(Exercise prompt): Copy out the entries below exactly as they stand, but only from the line containing "- **代码质量**: 测试覆盖率 > 90%，代码复杂度 < 10" through the line containing "- **兼容性风险**: 保持向后兼容，提供迁移指南".

Saved entries
»»

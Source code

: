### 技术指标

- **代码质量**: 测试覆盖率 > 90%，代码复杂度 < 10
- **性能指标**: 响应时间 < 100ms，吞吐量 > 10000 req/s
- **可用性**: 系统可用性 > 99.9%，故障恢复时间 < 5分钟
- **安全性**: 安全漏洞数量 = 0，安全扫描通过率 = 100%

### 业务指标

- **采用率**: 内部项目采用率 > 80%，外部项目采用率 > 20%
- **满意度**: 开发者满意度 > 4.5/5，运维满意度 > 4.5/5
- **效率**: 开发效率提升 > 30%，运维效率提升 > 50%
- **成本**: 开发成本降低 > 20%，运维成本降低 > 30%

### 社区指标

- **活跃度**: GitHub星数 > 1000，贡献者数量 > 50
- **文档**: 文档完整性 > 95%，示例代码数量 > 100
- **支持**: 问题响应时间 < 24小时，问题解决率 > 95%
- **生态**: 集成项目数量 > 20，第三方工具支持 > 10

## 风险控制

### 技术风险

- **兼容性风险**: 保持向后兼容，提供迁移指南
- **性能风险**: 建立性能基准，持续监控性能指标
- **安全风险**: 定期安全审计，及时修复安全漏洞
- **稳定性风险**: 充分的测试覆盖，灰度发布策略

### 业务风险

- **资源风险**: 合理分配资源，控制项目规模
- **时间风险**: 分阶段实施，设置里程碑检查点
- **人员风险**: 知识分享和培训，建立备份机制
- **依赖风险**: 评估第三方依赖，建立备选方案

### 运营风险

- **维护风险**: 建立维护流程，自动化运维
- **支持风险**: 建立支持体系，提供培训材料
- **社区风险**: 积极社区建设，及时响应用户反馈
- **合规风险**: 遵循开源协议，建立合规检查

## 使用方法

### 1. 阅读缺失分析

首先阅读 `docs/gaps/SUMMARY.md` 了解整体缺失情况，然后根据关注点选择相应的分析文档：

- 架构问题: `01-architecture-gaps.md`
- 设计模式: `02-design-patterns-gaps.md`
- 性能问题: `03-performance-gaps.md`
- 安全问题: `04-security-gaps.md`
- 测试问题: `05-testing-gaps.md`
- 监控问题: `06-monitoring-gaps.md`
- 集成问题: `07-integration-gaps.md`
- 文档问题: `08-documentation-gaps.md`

««

(Written answer):
- **代码质量**: 测试覆盖率 > 90%，代码复杂度 < 10
- **性能指标**: 响应时间 < 100ms，吞吐量 > 10000 req/s
- **可用性**: 系统可用性 > 99.9%，故障恢复时间 < 5分钟
- **安全性**: 安全漏洞数量 = 0，安全扫描通过率 = 100%

### 业务指标

- **采用率**: 内部项目采用率 > 80%，外部项目采用率 > 20%
- **满意度**: 开发者满意度 > 4.5/5，运维满意度 > 4.5/5
- **效率**: 开发效率提升 > 30%，运维效率提升 > 50%
- **成本**: 开发成本降低 > 20%，运维成本降低 > 30%

### 社区指标

- **活跃度**: GitHub星数 > 1000，贡献者数量 > 50
- **文档**: 文档完整性 > 95%，示例代码数量 > 100
- **支持**: 问题响应时间 < 24小时，问题解决率 > 95%
- **生态**: 集成项目数量 > 20，第三方工具支持 > 10

## 风险控制

### 技术风险

- **兼容性风险**: 保持向后兼容，提供迁移指南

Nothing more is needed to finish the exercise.